Коллективная чувственность. Теории и практики левого авангарда
Шрифт:
ГАХН не составляла здесь исключения: непонимание большинством ее представителей актуальных для эпохи художественных тенденций говорит отнюдь не в пользу этих первых. Чрезвычайно интересно сравнить саморефлексию авангардного искусства, ведущие теоретики которого также работали в ГАХН, и ее понимание академиками, а не сводить все к партийным кличкам, как это получилось у Хан-Магомедова [477] .
3. Эпизод, который мы хотели бы проанализировать в этом контексте, относится к середине 1920-х годов, когда был укомплектован основной штат сотрудников ГАХН и оформились ее основные цели и задачи. Он связан с именем Павла Сергеевича Попова (1892–1964), ученика Г.И. Челпанова и коллеги Г.Г. Шпета.
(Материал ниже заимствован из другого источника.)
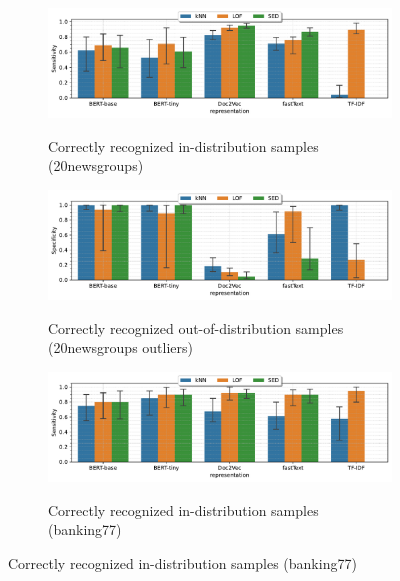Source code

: \begin{figure}[t]
    \centering
    \begin{subfigure}[b]{0.9\textwidth}
        \centering
        \caption{\small Correctly recognized in-distribution samples (20newsgroups)}
        \includegraphics[width=\textwidth]{images/real-classification/barplot-20newsgroups-sens_95(representation,model)-representation_BERT-base,BERT-tiny,Doc2Vec,fastText,TF-IDF-class_0,16-data_outlier.pdf}
        \label{fig:20newsgroups-sensitivity}
    \end{subfigure}

    \vspace{-0.5em}
    \begin{subfigure}[b]{0.9\textwidth}
        \centering
        \caption{\small Correctly recognized out-of-distribution samples (20newsgroups outliers)}
        \includegraphics[width=\textwidth]{images/real-classification/barplot-20newsgroups-spec_95(representation,model)-representation_BERT-base,BERT-tiny,Doc2Vec,fastText,TF-IDF-class_0,16-data_outlier.pdf}
        \label{fig:20newsgroups-specificity}
    \end{subfigure}

    \begin{subfigure}[b]{0.9\textwidth}
        \centering
        \caption{\small Correctly recognized in-distribution samples (banking77)}
        \includegraphics[width=\textwidth]{images/real-classification/barplot-banking77-sens_95(representation,model)-representation_BERT-base,BERT-tiny,Doc2Vec,fastText,TF-IDF-class_0,61-data_outlier.pdf}
        \label{fig:banking77-sensitivity}
    \end{subfigure}


\end{figure}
Как ученый Попов больше занимался психологией творчества и проблематикой бессознательного, а в ГАХН возглавлял терминологический кабинет и сам написал для «Словаря художественных терминов» ряд содержательных статей по психологии искусства. В прениях по докладам психологов ГАХН, читанным на заседаниях философского отделения, Попов всегда занимал компромиссную позицию, более близкую методологически к психологам С. Скрябину или В. Экземплярскому, чем к своим коллегам-философам. Но еще более важна его роль медиатора в проблемном диалоге теоретиков искусства ГАХН и русских авангардных художников [478] .
477
Чтобы
478
Здесь большое значение имел тот факт, что Павел Попов одновременно был родным братом Любови Поповой – кубофутуристки и одной из первых художниц производственного направления – и мужем внучки Льва Толстого Александры Ильиничны. Фигура Попова выступает тем недостающим звеном, которое отчасти восполняет отмеченный ХанМагомедовым разрыв между классиками и авангардистами 1920-х годов.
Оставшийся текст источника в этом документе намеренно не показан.